I have known about cooperatives my whole life growing up on a farm in Denmark. From the first day of my first job in one I knew that the model could and should be used in the workplace as well.
My first actual encounter with a worker cooperative came years later in the form of a book from the library: Birth of a Cooperative: Hoedads, Inc., a Worker Owned Forest Labor Co-Op. It is a very good way to become familiar with the concept. You see, the Hoedad founders did not know what we know today. They had to learn everything from scratch by trial and error. It is easy to think that forming or even just working in a worker coopeartive is easy and all your problems will be solved. That is just not the case. Being in community with others is hard. Conflicts will happen. Problems will pop up.

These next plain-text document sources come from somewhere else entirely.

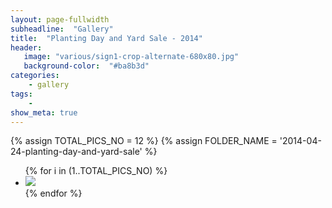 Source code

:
 ```yaml
---
layout: page-fullwidth
subheadline:  "Gallery"
title:  "Planting Day and Yard Sale - 2014"
header:
   image: "various/sign1-crop-alternate-680x80.jpg"
   background-color:  "#ba8b3d"
categories:
    - gallery
tags:
    - 
show_meta: true
---
```


{% assign TOTAL_PICS_NO = 12 %}
{% assign FOLDER_NAME = '2014-04-24-planting-day-and-yard-sale' %}
<ul class="clearing-thumbs small-block-grid-3" data-clearing>
{% for i in (1..TOTAL_PICS_NO) %}
  <li><a href="{{ site.url }}/images/{{ FOLDER_NAME }}/{{ i }}.jpg"><img  data-caption="" class="th" src="{{ site.url }}/images/{{ FOLDER_NAME }}/{{ i }}_thumb.jpg"></a></li>
{% endfor %}
</ul> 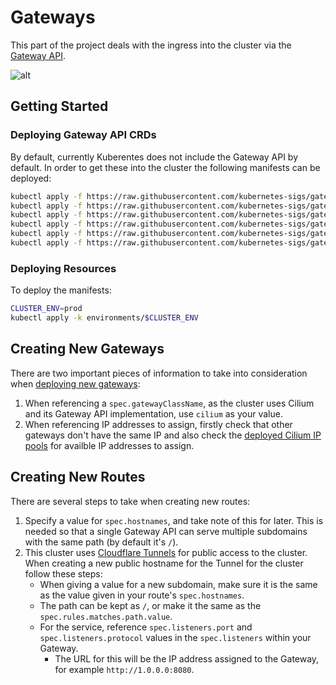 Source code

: # Gateways

This part of the project deals with the ingress into the cluster via the [Gateway API](https://gateway-api.sigs.k8s.io/).

![alt](https://gateway-api.sigs.k8s.io/images/resource-model.png)

## Getting Started

### Deploying Gateway API CRDs

By default, currently Kuberentes does not include the Gateway API by default. In order to get these into the cluster the following manifests can be deployed:

```bash
kubectl apply -f https://raw.githubusercontent.com/kubernetes-sigs/gateway-api/v1.2.0/config/crd/standard/gateway.networking.k8s.io_gatewayclasses.yaml
kubectl apply -f https://raw.githubusercontent.com/kubernetes-sigs/gateway-api/v1.2.0/config/crd/standard/gateway.networking.k8s.io_gateways.yaml
kubectl apply -f https://raw.githubusercontent.com/kubernetes-sigs/gateway-api/v1.2.0/config/crd/standard/gateway.networking.k8s.io_httproutes.yaml
kubectl apply -f https://raw.githubusercontent.com/kubernetes-sigs/gateway-api/v1.2.0/config/crd/standard/gateway.networking.k8s.io_referencegrants.yaml
kubectl apply -f https://raw.githubusercontent.com/kubernetes-sigs/gateway-api/v1.2.0/config/crd/standard/gateway.networking.k8s.io_grpcroutes.yaml
kubectl apply -f https://raw.githubusercontent.com/kubernetes-sigs/gateway-api/v1.2.0/config/crd/experimental/gateway.networking.k8s.io_tlsroutes.yaml
```

### Deploying Resources

To deploy the manifests:

```bash
CLUSTER_ENV=prod
kubectl apply -k environments/$CLUSTER_ENV
```

## Creating New Gateways

There are two important pieces of information to take into consideration when [deploying new gateways](https://gateway-api.sigs.k8s.io/api-types/gateway/):

1. When referencing a `spec.gatewayClassName`, as the cluster uses Cilium and its Gateway API implementation, use `cilium` as your value.
2. When referencing IP addresses to assign, firstly check that other gateways don't have the same IP and also check the [deployed Cilium IP pools](../cilium/base/ip-pools/) for availble IP addresses to assign.

## Creating New Routes

There are several steps to take when creating new routes:

1. Specify a value for `spec.hostnames`, and take note of this for later. This is needed so that a single Gateway API can serve multiple subdomains with the same path (by default it's `/`).
2. This cluster uses [Cloudflare Tunnels](https://developers.cloudflare.com/cloudflare-one/connections/connect-networks/) for public access to the cluster. When creating a new public hostname for the Tunnel for the cluster follow these steps:
    - When giving a value for a new subdomain, make sure it is the same as the value given in your route's `spec.hostnames`.
    - The path can be kept as `/`, or make it the same as the `spec.rules.matches.path.value`.
    - For the service, reference `spec.listeners.port` and `spec.listeners.protocol` values  in the `spec.listeners` within your Gateway.
        - The URL for this will be the IP address assigned to the Gateway, for example `http://1.0.0.0:8080`.

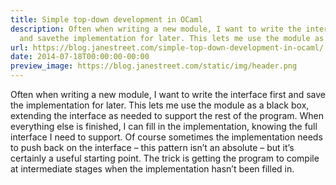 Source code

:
 ```yaml
---
title: Simple top-down development in OCaml
description: Often when writing a new module, I want to write the interface first
  and savethe implementation for later. This lets me use the module as a black box,extendi...
url: https://blog.janestreet.com/simple-top-down-development-in-ocaml/
date: 2014-07-18T00:00:00-00:00
preview_image: https://blog.janestreet.com/static/img/header.png
---
```


<p>Often when writing a new module, I want to write the interface first and save
the implementation for later. This lets me use the module as a black box,
extending the interface as needed to support the rest of the program. When
everything else is finished, I can fill in the implementation, knowing the full
interface I need to support. Of course sometimes the implementation needs to
push back on the interface – this pattern isn’t an absolute – but it’s certainly
a useful starting point. The trick is getting the program to compile at
intermediate stages when the implementation hasn’t been filled in.</p>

For many years I had a decent regular job and the urge to start a cooperative waned. From time to time I saw situations where a cooperative would be the perfect solution. For example, one day the local grocery store closed its doors and the nearest one was several miles away. A grocery co-op would have filled the gap very nicely. Another time an auto repair shop went up for sale and again at least to me the obvious solution would be for all the car owners in town to get together and buy it.

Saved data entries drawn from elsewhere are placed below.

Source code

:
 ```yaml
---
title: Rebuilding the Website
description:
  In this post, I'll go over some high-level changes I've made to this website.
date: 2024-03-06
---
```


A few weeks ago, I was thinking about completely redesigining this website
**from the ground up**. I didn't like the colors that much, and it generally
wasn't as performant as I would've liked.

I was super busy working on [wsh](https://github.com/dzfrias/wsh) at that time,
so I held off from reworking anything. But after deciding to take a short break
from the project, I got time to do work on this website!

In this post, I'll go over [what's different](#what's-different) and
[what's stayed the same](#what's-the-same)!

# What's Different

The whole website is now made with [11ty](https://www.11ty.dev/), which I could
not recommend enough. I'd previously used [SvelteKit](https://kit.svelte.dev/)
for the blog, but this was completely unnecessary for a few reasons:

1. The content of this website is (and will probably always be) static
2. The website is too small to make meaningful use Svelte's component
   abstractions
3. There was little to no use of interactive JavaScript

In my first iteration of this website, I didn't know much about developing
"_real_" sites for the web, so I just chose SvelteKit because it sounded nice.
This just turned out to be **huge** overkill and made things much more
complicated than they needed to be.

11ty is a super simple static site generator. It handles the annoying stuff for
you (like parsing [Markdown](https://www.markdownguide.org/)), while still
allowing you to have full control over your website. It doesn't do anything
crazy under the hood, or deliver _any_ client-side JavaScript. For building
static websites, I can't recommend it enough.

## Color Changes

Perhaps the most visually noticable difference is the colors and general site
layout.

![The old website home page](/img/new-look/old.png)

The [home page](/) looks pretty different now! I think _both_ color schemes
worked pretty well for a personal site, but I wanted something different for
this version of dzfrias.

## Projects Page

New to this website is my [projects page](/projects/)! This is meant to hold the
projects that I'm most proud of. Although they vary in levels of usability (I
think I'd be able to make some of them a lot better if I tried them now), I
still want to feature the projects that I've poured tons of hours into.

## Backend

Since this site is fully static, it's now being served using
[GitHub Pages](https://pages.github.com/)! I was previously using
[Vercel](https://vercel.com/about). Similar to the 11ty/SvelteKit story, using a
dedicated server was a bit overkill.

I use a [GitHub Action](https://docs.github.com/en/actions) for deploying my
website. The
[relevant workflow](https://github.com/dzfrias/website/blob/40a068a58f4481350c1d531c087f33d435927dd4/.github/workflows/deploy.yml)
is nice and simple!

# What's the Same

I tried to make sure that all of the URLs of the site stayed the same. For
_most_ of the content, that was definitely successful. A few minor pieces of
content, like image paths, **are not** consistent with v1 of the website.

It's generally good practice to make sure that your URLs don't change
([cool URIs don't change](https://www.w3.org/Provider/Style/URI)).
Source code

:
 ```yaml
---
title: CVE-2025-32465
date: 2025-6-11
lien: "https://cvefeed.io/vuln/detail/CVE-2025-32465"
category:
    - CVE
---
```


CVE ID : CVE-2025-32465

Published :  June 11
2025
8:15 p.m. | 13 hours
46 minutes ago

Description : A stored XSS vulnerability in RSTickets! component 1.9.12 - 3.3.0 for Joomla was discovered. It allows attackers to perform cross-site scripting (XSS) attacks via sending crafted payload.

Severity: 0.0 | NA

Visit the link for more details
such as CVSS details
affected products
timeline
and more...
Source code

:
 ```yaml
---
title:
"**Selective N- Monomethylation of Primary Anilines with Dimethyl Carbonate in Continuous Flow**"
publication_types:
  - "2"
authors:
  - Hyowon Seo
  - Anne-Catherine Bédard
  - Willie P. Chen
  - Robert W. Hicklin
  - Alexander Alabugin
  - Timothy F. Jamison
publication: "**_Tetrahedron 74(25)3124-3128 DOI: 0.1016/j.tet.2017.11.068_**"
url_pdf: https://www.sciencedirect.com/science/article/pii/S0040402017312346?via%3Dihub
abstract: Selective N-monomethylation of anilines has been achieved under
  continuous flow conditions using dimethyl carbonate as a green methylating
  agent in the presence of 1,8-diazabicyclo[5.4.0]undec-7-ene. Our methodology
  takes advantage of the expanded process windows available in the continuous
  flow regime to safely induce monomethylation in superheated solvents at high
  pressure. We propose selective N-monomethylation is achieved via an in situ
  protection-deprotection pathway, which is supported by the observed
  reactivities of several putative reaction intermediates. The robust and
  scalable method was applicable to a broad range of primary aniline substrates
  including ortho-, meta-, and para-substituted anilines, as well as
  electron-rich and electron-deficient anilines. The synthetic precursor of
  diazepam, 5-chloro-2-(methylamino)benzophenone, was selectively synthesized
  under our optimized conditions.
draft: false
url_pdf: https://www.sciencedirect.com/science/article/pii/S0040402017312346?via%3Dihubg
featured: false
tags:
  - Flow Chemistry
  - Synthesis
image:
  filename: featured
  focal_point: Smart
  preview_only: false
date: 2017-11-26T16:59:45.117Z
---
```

Recently, a friend has urged me to share what I know. With hiring practices becoming increasingly abusive, there obviously is a need not only for creating jobs, but also for workers to be able to take control of their work life. This time I have more time on my hands. The ground may be a little more fertile now that we have concrete examples of functioning worker and other types of cooperatives nearby.
Will you join me in empowering workers in our region?